Data Blog

Highlighting GeoNet's GitHub data repository - where our homeless data live

Published: Mon Mar 24 2025 10:14 AM
Data Blog

Welcome, haere mai to another GeoNet Data Blog. Today’s blog is about our GitHub data repository and how it hosts data that have nowhere else to live.

If you are at all familiar with GeoNet data, you'll realise most of it falls into one of a limited number of categories that determines how the data are stored and how we make them available to you. Those categories tend to largely be decided by the kind of files the data come in, think RINEX, miniSEED, CSV, JPG, etc.

For example, whether the JPG files (the usual format for photographs) are of volcanoes or views of the rebuild of Christchurch after the 2011 earthquake, we make them available the same way, via our data webpage. The same applies to miniSEED, a format commonly used for seismic data. We use the same data collection systems for all our miniSEED format data, so you can find all the data in one spot - our FDSN webservice. In addition to seismic data, this provides infrasound-acoustic data (transient air pressure changes), coastal tsunami gauge data, and data we collect to measure the Earth's magnetic field, as they are all in miniSEED format.

But, of course, there are exceptions, what we are going to call our homeless data. GeoNet collects some datasets that don't fall into the common data categories, so we can't make them available using one of the main data delivery applications. As most of these datasets are small, we can't invest the time and effort to build them their own data delivery application. Yet, we are still required to make them available to our data community, and ideally in a way that avoids "phone a friend" as that requires us to deal with every request manually.

The way we solve this problem is by using GeoNet's data repository on GitHub. GeoNet uses GitHub for all of its application development and for our Delta metadata database, so it isn't too much of a stretch to use it as a home for our otherwise homeless data.

GitHub screenshotA screenshot of the top of the page from GeoNet’s data repository on GitHub.

GitHub screenshotA screenshot of the top of the page from GeoNet’s data repository on GitHub.

GitHub screenshotA screenshot of the top of the page from GeoNet’s data repository on GitHub.

The data GitHub repository


Our data repository on GitHub is a public repository, which means anyone can access the data, and make a copy of the complete repository. It currently contains 10 datasets. The repository has a file README.md, which explains the repository’s purpose and the datasets it contains. The file formats in the repository are universally CSV (comma-separated values) as these are easily read and used by almost every computer application.

Folder Name Description Updates
MLNZ20* New Zealand MLNZ20 event local magnitude evaluation dataset Will be superseded once MLNZ20 is fully implemented into the GeoNet Rapid Earthquake Catalogue Production system
historic-volcanic-activity Catalogues of historic volcanic activity at New Zealand volcanoes Unlikely to be updated until new activity datasets are added
moment-tensor Moment tensor solutions for earthquakes in New Zealand (generally magnitude above 4) At least monthly, depending how often new solutions are calculated
nzsmd-flatfiles** Compilation of specially processed strong motion data and associated metadata Static dataset, not updated since 2018
rupture-models Seismic and geodetic fault models for significant earthquakes When new models are created.

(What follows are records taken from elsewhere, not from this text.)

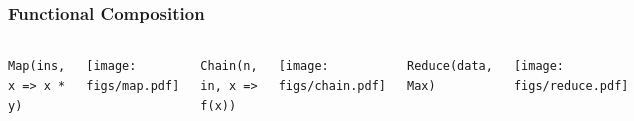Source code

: \documentclass[xcolor=pdflatex,dvipsnames,table]{beamer}
\begin{document}
\begin{frame}
\frametitle{Functional Composition}


\begin{Large}
\begin{columns}

\verb+Map(ins, x => x * y)+ \\
\begin{center}
\texttt{[image: figs/map.pdf]} \\[2cm]
\end{center}

\verb+Chain(n, in, x => f(x))+ \\
\begin{center}
\texttt{[image: figs/chain.pdf]} \\
\end{center}

\verb+Reduce(data, Max)+ \\
\begin{center}
\texttt{[image: figs/reduce.pdf]} \\
\end{center}


\end{columns}

\end{Large}

\end{frame}
\end{document}
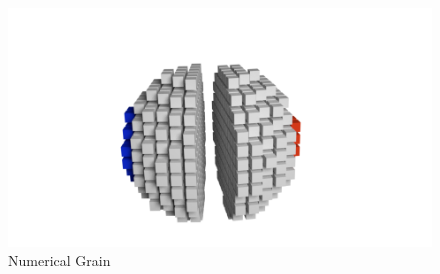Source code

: \documentclass[11pt]{article}
\begin{document}
\begin{figure}
\centering
\includegraphics{media/pics/sliced_cube.png}
\caption{Numerical Grain}
\end{figure}
\end{document}
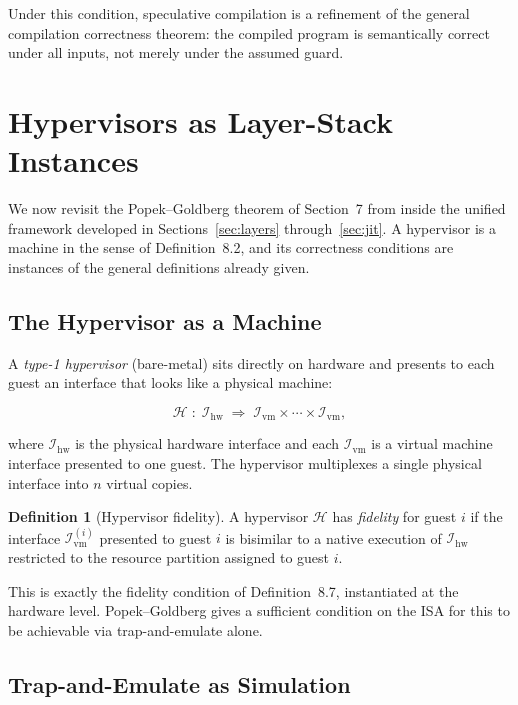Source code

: \documentclass[11pt, a4paper]{article}
\theoremstyle{definition}
\newtheorem{definition}{Definition}[section]
\theoremstyle{plain}
\theoremstyle{remark}
\begin{document}
Under this condition, speculative compilation is a refinement of the general
compilation correctness theorem: the compiled program is semantically
correct under all inputs, not merely under the assumed guard.


\section{Hypervisors as Layer-Stack Instances}
\label{sec:hypervisors}

We now revisit the Popek--Goldberg theorem of Section~7 from inside the
unified framework developed in Sections~\ref{sec:layers}
through~\ref{sec:jit}. A hypervisor is a machine in the sense of
Definition~8.2, and its correctness conditions are instances of the general
definitions already given.

\subsection{The Hypervisor as a Machine}

A \emph{type-1 hypervisor} (bare-metal) sits directly on hardware and
presents to each guest an interface that looks like a physical machine:

\[
  \mathcal{H} \;:\; \mathcal{I}_{\mathrm{hw}} \;\Rightarrow\;
  \mathcal{I}_{\mathrm{vm}} \times \cdots \times \mathcal{I}_{\mathrm{vm}},
\]

where $\mathcal{I}_{\mathrm{hw}}$ is the physical hardware interface and
each $\mathcal{I}_{\mathrm{vm}}$ is a virtual machine interface presented
to one guest. The hypervisor multiplexes a single physical interface into
$n$ virtual copies.

\begin{definition}[Hypervisor fidelity]
  A hypervisor $\mathcal{H}$ has \emph{fidelity} for guest $i$ if the
  interface $\mathcal{I}_{\mathrm{vm}}^{(i)}$ presented to guest $i$ is
  bisimilar to a native execution of $\mathcal{I}_{\mathrm{hw}}$ restricted
  to the resource partition assigned to guest $i$.
\end{definition}

This is exactly the fidelity condition of Definition~8.7, instantiated at
the hardware level. Popek--Goldberg gives a sufficient condition on the ISA
for this to be achievable via trap-and-emulate alone.

\subsection{Trap-and-Emulate as Simulation}
\end{document}
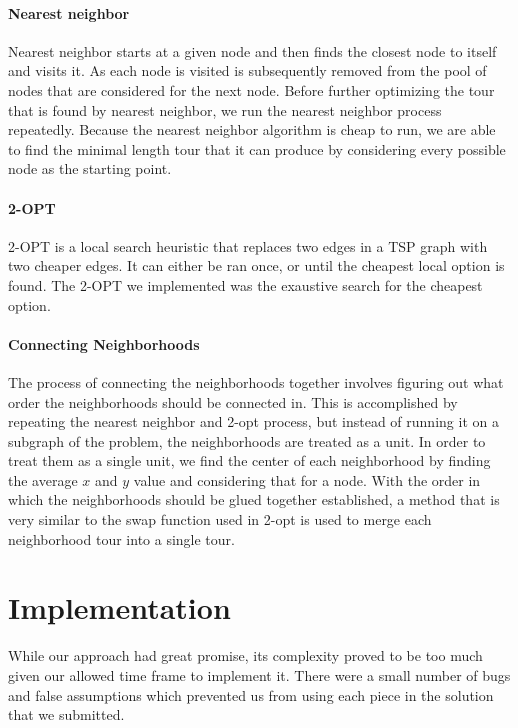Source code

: \documentclass[12pt]{article}
\begin{document}
\paragraph{Nearest neighbor}

Nearest neighbor starts at a given node and then finds the closest node to
itself and visits it. As each node is visited is subsequently removed from the
pool of nodes that are considered for the next node. Before further optimizing
the tour that is found by nearest neighbor, we run the nearest neighbor process
repeatedly. Because the nearest neighbor algorithm is cheap to run, we are able
to find the minimal length tour that it can produce by considering every
possible node as the starting point. 

\paragraph{2-OPT}

2-OPT is a local search heuristic that replaces two edges in a TSP graph
with two cheaper edges. It can either be ran once, or until the cheapest
local option is found. The 2-OPT we implemented was the exaustive search
for the cheapest option.

\paragraph{Connecting Neighborhoods}

The process of connecting the neighborhoods together involves figuring out what
order the neighborhoods should be connected in. This is accomplished by
repeating the nearest neighbor and 2-opt process, but instead of running it on
a subgraph of the problem, the neighborhoods are treated as a unit.  In order
to treat them as a single unit, we find the center of each neighborhood by
finding the average $x$ and $y$ value and considering that for a node.  With
the order in which the neighborhoods should be glued together established, a
method that is very similar to the swap function used in 2-opt is used to merge
each neighborhood tour into a single tour.


\section*{Implementation}

While our approach had great promise, its complexity proved to be too much
given our allowed time frame to implement it.  There were a small number of
bugs and false assumptions which prevented us from using each piece in the
solution that we submitted.
\end{document}
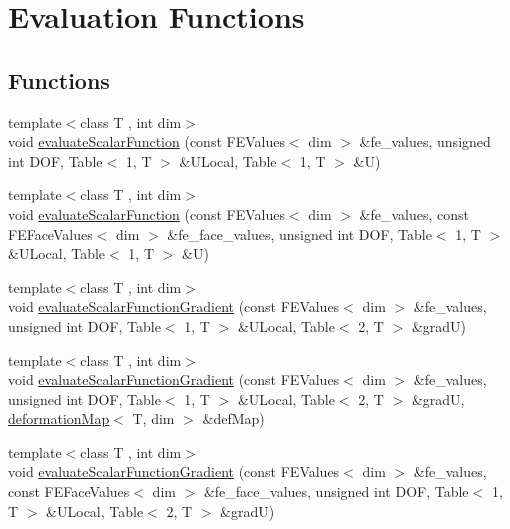 \section{Evaluation Functions}
\label{group___evaluation_functions}
\subsection*{Functions}
\begin{DoxyCompactItemize}
\item 
{\footnotesize template$<$class T , int dim$>$ }\\void \hyperlink{group___evaluation_functions_ga399ae2353249293211c021848a64175c}{evaluate\-Scalar\-Function} (const F\-E\-Values$<$ dim $>$ \&fe\-\_\-values, unsigned int D\-O\-F, Table$<$ 1, T $>$ \&U\-Local, Table$<$ 1, T $>$ \&U)
\item 
{\footnotesize template$<$class T , int dim$>$ }\\void \hyperlink{group___evaluation_functions_ga2e2fbeb2173113c6889c73bbb7304789}{evaluate\-Scalar\-Function} (const F\-E\-Values$<$ dim $>$ \&fe\-\_\-values, const F\-E\-Face\-Values$<$ dim $>$ \&fe\-\_\-face\-\_\-values, unsigned int D\-O\-F, Table$<$ 1, T $>$ \&U\-Local, Table$<$ 1, T $>$ \&U)
\item 
{\footnotesize template$<$class T , int dim$>$ }\\void \hyperlink{group___evaluation_functions_ga3ee6127c2c5c8333bb7fb384dcdb431f}{evaluate\-Scalar\-Function\-Gradient} (const F\-E\-Values$<$ dim $>$ \&fe\-\_\-values, unsigned int D\-O\-F, Table$<$ 1, T $>$ \&U\-Local, Table$<$ 2, T $>$ \&grad\-U)
\item 
{\footnotesize template$<$class T , int dim$>$ }\\void \hyperlink{group___evaluation_functions_gabeb71201e8213a7c7616cd8824617f73}{evaluate\-Scalar\-Function\-Gradient} (const F\-E\-Values$<$ dim $>$ \&fe\-\_\-values, unsigned int D\-O\-F, Table$<$ 1, T $>$ \&U\-Local, Table$<$ 2, T $>$ \&grad\-U, \hyperlink{structdeformation_map}{deformation\-Map}$<$ T, dim $>$ \&def\-Map)
\item 
{\footnotesize template$<$class T , int dim$>$ }\\void \hyperlink{group___evaluation_functions_ga4622566d0fe19b017cf8d2643ffeb47a}{evaluate\-Scalar\-Function\-Gradient} (const F\-E\-Values$<$ dim $>$ \&fe\-\_\-values, const F\-E\-Face\-Values$<$ dim $>$ \&fe\-\_\-face\-\_\-values, unsigned int D\-O\-F, Table$<$ 1, T $>$ \&U\-Local, Table$<$ 2, T $>$ \&grad\-U)

\end{DoxyCompactItemize}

Last updated in 2023
site-class Information on site class/characteristics for GeoNet strong motion sites Static dataset, not updated since 2018
soil-gas Soil gas observations from selected New Zealand volcanoes When new data are collected, typically once or twice a year
strong-motion-peaks Summary files of peak strong motion measurements Static dataset, not updated since 2018
volcanic-alert-levels Changes in Volcanic Alert Level (VAL) at New Zealand volcanoes When a VAL changes, depending on volcanic activity

*Dataset name is NZ local magnitudes. ** Dataset name is Strong motion flatfiles.

Each dataset has a folder with a README.md file that explains the dataset and its file formats. Some datasets will be stored in one file, others in several files, and some require sub-folders. It all depends on the requirement of the dataset.

Updating the data


When describing the datasets in the repository, the main README file says, "These are generally updated on an infrequent or irregular basis". This is because data updates are done manually, and each update has to be reviewed and approved by a member of GeoNet's Science Operations and Data team. All datasets are therefore updated only when required, and for some that isn't very often. Three of the datasets related to seismic strong motion have not been added to since 2018 and should be considered "static". The historic volcanic actively dataset is in the same category and hasn’t been updated since 2021. The dataset updated most frequently is moment tensors, typically more than once a month, though the exact frequency depends on how often moment tensors are calculated.

Accessing the data


You have two options for accessing data in the repository. In one you use your web browser, and in the other you need to know the URL (web address) of the file you want. You can also copy the complete repository using a process called “cloning”.

Web browser file access


Navigate to the data repository and then to the folder containing the dataset you want, e.g., the dart-triggers data. The dart-triggers folder contains just one data file, DART-trigger-catalogue.csv. Click on the filename to see the file. GitHub is pretty smart and displays the file nicely, with column labels, row numbers, and a search capability. GitHub does this for most files, provided they aren't too long. For the files that are too long, you'll just see what GitHub calls the raw version, without the nice formatting. To get the data you can click on the “Copy raw file” logo and then paste the file contents wherever you wish or click the “Download raw file” logo to download the file. It’s that simple.

URL file access


If you want to write a computer program to use data from a file in the data repository, it is more convenient to have your program retrieve the file you need when you need it. This is particularly useful if you are using one of the files that is updated relatively often, the moment tensor file being the best example. To find the URL, you need to first use your web browser to navigate to the file you want, then click on the “Raw” icon above and to the right of the file display. This takes you to the unformatted, raw version of the file, which will be in CSV format. Copy the URL and paste it into your program, or wherever you need to use it.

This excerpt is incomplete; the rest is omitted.